Conditional Postural Synergies III: Grasp pose sampling

Table of Contents

In the two previous posts, we focused primarily on finger control. We explored the representation and generation of grasp postures based on high-level properties and we developed a force feedback controller to grasp and release objects. However, the initial step in any manipulation task is to initially grasp the target object. This usually means providing the robot with both a grasp pose, which specifies the position and orientation of the end-effector, and a grasp posture, i.e. the finger configuration.

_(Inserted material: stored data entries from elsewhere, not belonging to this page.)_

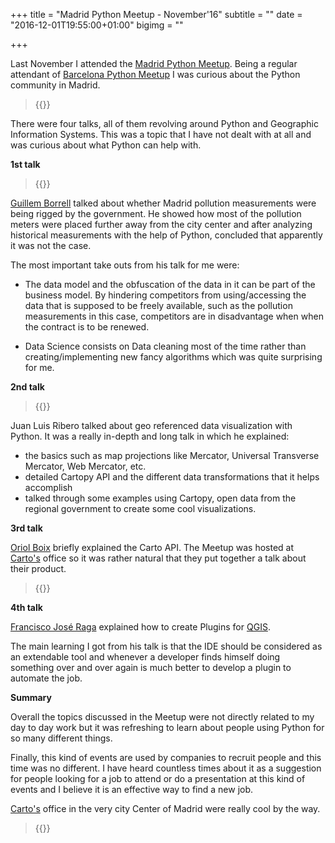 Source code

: +++
title = "Madrid Python Meetup - November'16"
subtitle = ""
date = "2016-12-01T19:55:00+01:00"
bigimg = ""

+++

Last November I attended the [Madrid Python Meetup](https://www.meetup.com/Madrid-Python-Meetup/events/235214434/). Being a regular attendant of [Barcelona Python Meetup](https://www.meetup.com/python-185/) I was curious about the Python community in Madrid.
<!--more-->

<blockquote class="twitter-tweet tw-align-center">{{<tweet 804019613868716032>}}</blockquote>

There were four talks, all of them revolving around Python and Geographic Information Systems. This was a topic that I have not dealt with at all and was curious about what Python can help with.

**1st talk**

<blockquote class="twitter-tweet tw-align-center">{{<tweet 804023120478830594>}}</blockquote>

[Guillem Borrell](https://twitter.com/guillemborrell) talked about whether Madrid pollution measurements were being rigged by the government. He showed how most of the pollution meters were placed further away from the city center and after analyzing historical measurements with the help of Python, concluded that apparently it was not the case.

The most important take outs from his talk for me were:

- The data model and the obfuscation of the data in it can be part of the business model. By hindering competitors from using/accessing the data that is supposed to be freely available, such as the pollution measurements in this case, competitors are in disadvantage when when the contract is to be renewed.

- Data Science consists on Data cleaning most of the time rather than creating/implementing new fancy algorithms which was quite surprising for me.

**2nd talk**

<blockquote class="twitter-tweet tw-align-center">{{<tweet 804026521698582528>}}</blockquote>

Juan Luis Ribero talked about geo referenced data visualization with Python. It was a really in-depth and long talk in which he explained:

- the basics such as map projections like Mercator, Universal Transverse Mercator, Web Mercator, etc.
- detailed Cartopy API and the different data transformations that it helps accomplish
- talked through some examples using Cartopy, open data from the regional government to create some cool visualizations.

**3rd talk**

[Oriol Boix](https://twitter.com/oriolbx) briefly explained the Carto API. The Meetup was hosted at [Carto's](https://carto.com/) office so it was rather natural that they put together a talk about their product.


<blockquote class="twitter-tweet tw-align-center">{{<tweet 804034266468352000>}}</blockquote>

**4th talk**

[Francisco José Raga](https://twitter.com/fran_raga) explained how to create Plugins for [QGIS](http://qgis.org/en/site/).

The main learning I got from his talk is that the IDE should be considered as an extendable tool and whenever a developer finds himself doing something over and over again is much better to develop a plugin to automate the job.

**Summary**

Overall the topics discussed in the Meetup were not directly related to my day to day work but it was refreshing to learn about people using Python for so many different things.

Finally, this kind of events are used by companies to recruit people and this time was no different. I have heard countless times about it as a suggestion for people looking for a job to attend or do a presentation at this kind of events and I believe it is an effective way to find a new job.

[Carto's](https://carto.com/) office in the very city Center of Madrid were really cool by the way.

<blockquote class="twitter-tweet tw-align-center">{{<tweet 804043732165206016>}}</blockquote>
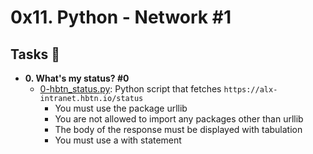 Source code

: # 0x11. Python - Network #1

## Tasks :page_with_curl:

* **0. What's my status? #0**
  * [0-hbtn_status.py](./0-hbtn_status.py): Python script that fetches `https://alx-intranet.hbtn.io/status`
    - You must use the package urllib
    - You are not allowed to import any packages other than urllib
    - The body of the response must be displayed with tabulation
    - You must use a with statement
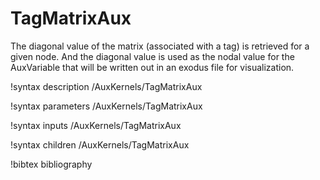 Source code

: # TagMatrixAux

The diagonal value of the matrix (associated with a tag) is retrieved for a given node.
And the diagonal value is used as the nodal value for the AuxVariable that will be
written out in an exodus file for visualization.

!syntax description /AuxKernels/TagMatrixAux

!syntax parameters /AuxKernels/TagMatrixAux

!syntax inputs /AuxKernels/TagMatrixAux

!syntax children /AuxKernels/TagMatrixAux

!bibtex bibliography
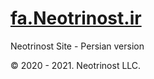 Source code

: # [fa.Neotrinost.ir](https://fa.neotrinost.ir)

Neotrinost Site - Persian version

© 2020 - 2021. Neotrinost LLC.
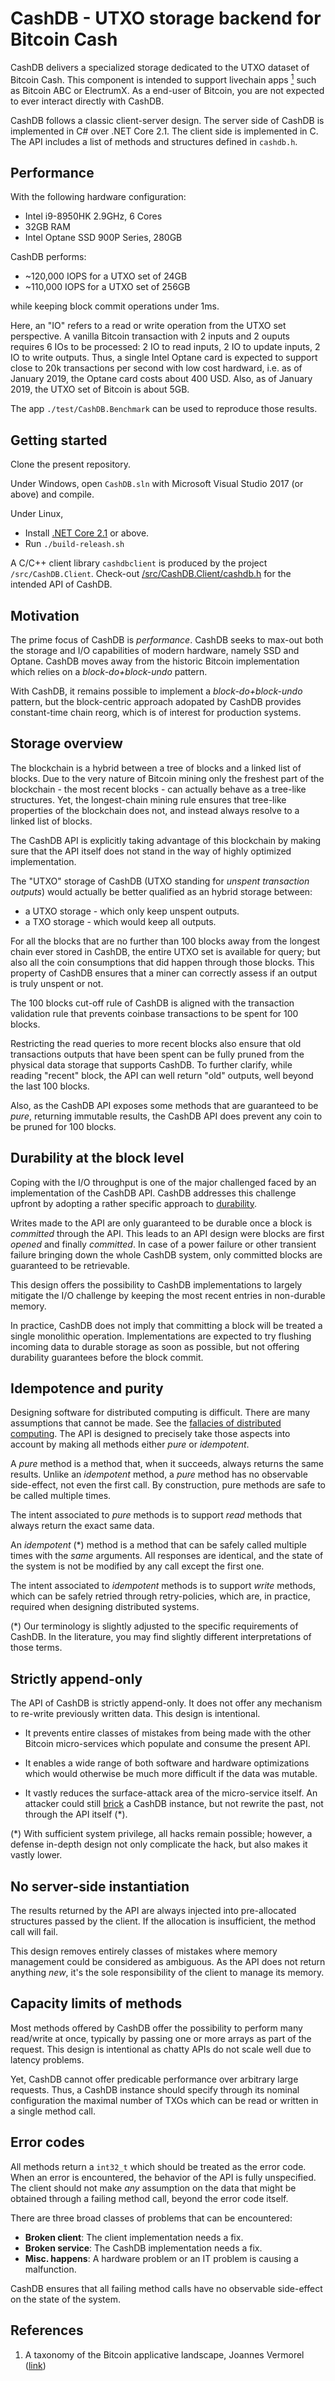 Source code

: # CashDB - UTXO storage backend for Bitcoin Cash

CashDB delivers a specialized storage dedicated to the UTXO dataset of Bitcoin 
Cash. This component is intended to support livechain apps [<sup>1</sup>](#1) 
such as Bitcoin ABC or ElectrumX. As a end-user of Bitcoin, you are not 
expected to ever interact directly with CashDB.

CashDB follows a classic client-server design. The server side of CashDB is 
implemented in C# over .NET Core 2.1. The client side is implemented in C. 
The API includes a list of methods and structures defined in `cashdb.h`.

## Performance

With the following hardware configuration:

* Intel i9-8950HK 2.9GHz, 6 Cores
* 32GB RAM
* Intel Optane SSD 900P Series, 280GB

CashDB performs:

* ~120,000 IOPS for a UTXO set of 24GB
* ~110,000 IOPS for a UTXO set of 256GB

while keeping block commit operations under 1ms.

Here, an "IO" refers to a read or write operation from the UTXO set perspective.
A vanilla Bitcoin transaction with 2 inputs and 2 ouputs requires 6 IOs to be
processed: 2 IO to read inputs, 2 IO to update inputs, 2 IO to write outputs. 
Thus, a single Intel Optane card is expected to support close to 20k transactions
per second with low cost hardward, i.e. as of January 2019, the Optane card costs
about 400 USD. Also, as of January 2019, the UTXO set of Bitcoin is about 5GB.

The app `./test/CashDB.Benchmark` can be used to reproduce those results.

## Getting started

Clone the present repository.

Under Windows, open `CashDB.sln` with Microsoft Visual Studio 2017 (or above) and 
compile.

Under Linux, 

* Install [.NET Core 2.1](https://dotnet.microsoft.com/) or above.
* Run `./build-releash.sh`

A C/C++ client library `cashdbclient` is produced by the project `/src/CashDB.Client`.
Check-out [/src/CashDB.Client/cashdb.h](https://github.com/Lokad/CashDB/blob/master/src/CashDB.Client/cashdb.h) for the intended API of CashDB.

## Motivation

The prime focus of CashDB is _performance_. CashDB seeks to max-out both the 
storage and I/O capabilities of modern hardware, namely SSD and Optane. 
CashDB moves away from the historic Bitcoin implementation which relies on a 
_block-do+block-undo_ pattern. 

With CashDB, it remains possible to implement a  _block-do+block-undo_ pattern, 
but the block-centric approach adopated by CashDB provides constant-time chain 
reorg, which is of interest for production systems.

## Storage overview

The blockchain is a hybrid between a tree of blocks and a linked list of 
blocks. Due to the very nature of Bitcoin mining only the freshest part of the
blockchain - the most recent blocks - can actually behave as a tree-like 
structures. Yet, the longest-chain mining rule ensures that tree-like 
properties of the blockchain does not, and instead always resolve to a linked 
list of blocks.

The CashDB API is explicitly taking advantage of this blockchain by making sure 
that the API itself does not stand in the way of highly optimized implementation.

The "UTXO" storage of CashDB (UTXO standing for _unspent transaction outputs_) 
would actually be better qualified as an hybrid storage between:

* a UTXO storage - which only keep unspent outputs.
* a TXO storage - which would keep all outputs.

For all the blocks that are no further than 100 blocks away from the longest 
chain ever stored in CashDB, the entire UTXO set is available for query; but 
also all the coin consumptions that did happen through those blocks. This 
property of CashDB ensures that a miner can correctly assess if an output is 
truly unspent or not.

The 100 blocks cut-off rule of CashDB is aligned with the transaction validation
rule that prevents coinbase transactions to be spent for 100 blocks.

Restricting the read queries to more recent blocks also ensure that old 
transactions outputs that have been spent can be fully pruned from the physical 
data storage that supports CashDB. To further clarify, while reading "recent" 
block, the API can well return "old" outputs, well beyond the last 100 blocks.

Also, as the CashDB API exposes some methods that are guaranteed to be _pure_, 
returning immutable results, the CashDB API does prevent any coin to be pruned 
for 100 blocks.

## Durability at the block level

Coping with the I/O throughput is one of the major challenged faced by an 
implementation of the CashDB  API. CashDB addresses this challenge upfront by 
adopting a rather specific approach to 
[durability](https://en.wikipedia.org/wiki/Durability_(database_systems)).

Writes made to the API are only guaranteed to be durable once a block is 
_committed_ through the API. This leads to an API design were blocks are first
_opened_ and finally _committed_. In case of a power failure or other transient
failure bringing down the whole CashDB system, only committed blocks are 
guaranteed to be retrievable. 

This design offers the possibility to CashDB implementations to largely mitigate
the I/O challenge by keeping the most recent entries in non-durable memory.

In practice, CashDB does not imply that committing a block will be treated a 
single monolithic operation. Implementations are expected to try flushing 
incoming data to durable storage as soon as possible, but not offering 
durability guarantees before the block commit.

## Idempotence and purity

Designing software for distributed computing is difficult. There are many 
assumptions that cannot be made. See the 
[fallacies of distributed computing](https://en.wikipedia.org/wiki/Fallacies_of_distributed_computing). 
The API is designed to precisely take those aspects into account by making all 
methods either _pure_ or _idempotent_.

A _pure_ method is a method that, when it succeeds, always returns the same 
results. Unlike an _idempotent_ method, a _pure_ method has no observable 
side-effect, not even the first call. By construction, pure methods are safe 
to be called multiple times. 

The intent associated to _pure_ methods is to support _read_ methods that 
always return the exact same data.

An _idempotent_ (*) method is a method that can be safely called multiple times
with the _same_ arguments. All responses are identical, and the state of the 
system is not be modified by any call except the first one.

The intent associated to _idempotent_ methods is to support _write_ methods, 
which can be safely retried through retry-policies, which are, in practice, 
required when designing distributed systems.

(*) Our terminology is slightly adjusted to the specific requirements of CashDB.
In the literature, you may find slightly different interpretations of those 
terms.

## Strictly append-only

The API of CashDB is strictly append-only. It does not offer any mechanism to 
re-write previously written data. This design is intentional.

* It prevents entire classes of mistakes from being made with the other Bitcoin
micro-services which populate and consume the present API.

* It enables a wide range of both software and hardware optimizations which
would otherwise be much more difficult if the data was mutable.
* It vastly reduces the surface-attack area of the micro-service itself. An
attacker could still [brick](https://en.wikipedia.org/wiki/Brick_(electronics))
a CashDB instance, but not rewrite the past, not through the API itself (*). 

(*) With sufficient system privilege, all hacks remain possible; however, a 
defense in-depth design not only complicate the hack, but also makes it vastly
lower.

## No server-side instantiation

The results returned by the API are always injected into pre-allocated 
structures passed by the client. If the allocation is insufficient, the 
method call will fail.

This design removes entirely classes of mistakes where memory management could 
be considered as ambiguous. As the API does not return anything _new_, it's 
the sole responsibility of the client to manage its memory.

## Capacity limits of methods

Most methods offered by CashDB offer the possibility to perform many read/write 
at once, typically by passing one or more arrays as part of the request. This 
design is intentional as chatty APIs do not scale well due to latency problems.

Yet, CashDB cannot offer predicable performance over arbitrary large requests. 
Thus, a CashDB instance should specify through its nominal configuration the
maximal number of TXOs which can be read or written in a single method call.

## Error codes

All methods return a `int32_t` which should be treated as the error code. 
When an error is encountered, the behavior of the API is fully unspecified. 
The client should not make _any_ assumption on the data that might be obtained 
through a failing method call, beyond the error code itself.

There are three broad classes of problems that can be encountered:

* **Broken client**: The client implementation needs a fix.
* **Broken service**: The CashDB implementation needs a fix.
* **Misc. happens**: A hardware problem or an IT problem is causing a malfunction.

CashDB ensures that all failing method calls have no observable side-effect on 
the state of the system.

## References

<a class="anchor" id="1"></a>
1. A taxonomy of the Bitcoin applicative landscape, Joannes Vermorel 
([link](https://blog.vermorel.com/journal/2018/5/7/a-taxonomy-of-the-bitcoin-applicative-landscape.html))

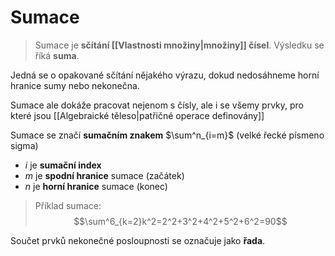 # Sumace
> Sumace je **sčítání [[Vlastnosti množiny|množiny]] čísel**.  Výsledku se říká **suma**.

Jedná se o opakované sčítání nějakého výrazu, dokud nedosáhneme horní hranice sumy nebo nekonečna.

Sumace ale dokáže pracovat nejenom s čísly, ale i se všemy prvky, pro které jsou [[Algebraické těleso|patřičné operace definovány]]

Sumace se značí **sumačním znakem** $\sum^n_{i=m}$ (velké řecké písmeno sigma)
- $i$ je **sumační index**
- $m$ je **spodní hranice** sumace (začátek)
- $n$ je **horní hranice** sumace (konec)

>Příklad sumace:
>$$\sum^6_{k=2}k^2=2^2+3^2+4^2+5^2+6^2=90$$

Součet prvků nekonečné posloupnosti se označuje jako **řada**. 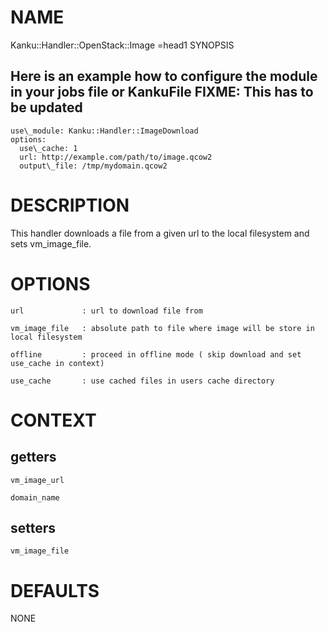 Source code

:# NAME

Kanku::Handler::OpenStack::Image
&#x3d;head1 SYNOPSIS

Here is an example how to configure the module in your jobs file or KankuFile
FIXME: This has to be updated
  -
    use\_module: Kanku::Handler::ImageDownload
    options:
      use\_cache: 1
      url: http://example.com/path/to/image.qcow2
      output\_file: /tmp/mydomain.qcow2

# DESCRIPTION

This handler downloads a file from a given url to the local filesystem and sets vm\_image\_file.

# OPTIONS

    url             : url to download file from

    vm_image_file   : absolute path to file where image will be store in local filesystem

    offline         : proceed in offline mode ( skip download and set use_cache in context)

    use_cache       : use cached files in users cache directory

# CONTEXT

## getters

    vm_image_url

    domain_name

## setters

    vm_image_file

# DEFAULTS

NONE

In this post, we will explore how to sample grasp poses with respect to objects, i.e. hand positions and rotations, in order to execute several precision grasps. The main idea behind our approach (Dimou et al. 2022), is to factor the grasp sampling process into a set of cascaded steps. More specifically, our proposed system consists of three separate models that generate a grasp posture, using the postural synergies framework developed in the first post, and a position and an orientation for the hand. Each model is conditioned on the outputs of the previous one. The models are trained separately on a dataset of successful grasp samples that are computed using a geometric heuristic.


Grasp sampling

Generally, grasp sampling approaches are divided into analytical and data-driven methods (Sahbani et al. 2012). Analytical approaches use a model of the object and optimize a grasp quality metric in order to find the optimal contact points. They require accurate contact modeling and the definition of cost functions, while the optimization process can be time-consuming and subject to local optima. On the other hand, data-driven approaches (Bohg et al. 2013) rely on large datasets of successful grasp examples, which are used to train models to either: 1) approximate some success metric such as the probability of successfully grasping an object, 2) directly generate a candidate grasp using some kind of generative model.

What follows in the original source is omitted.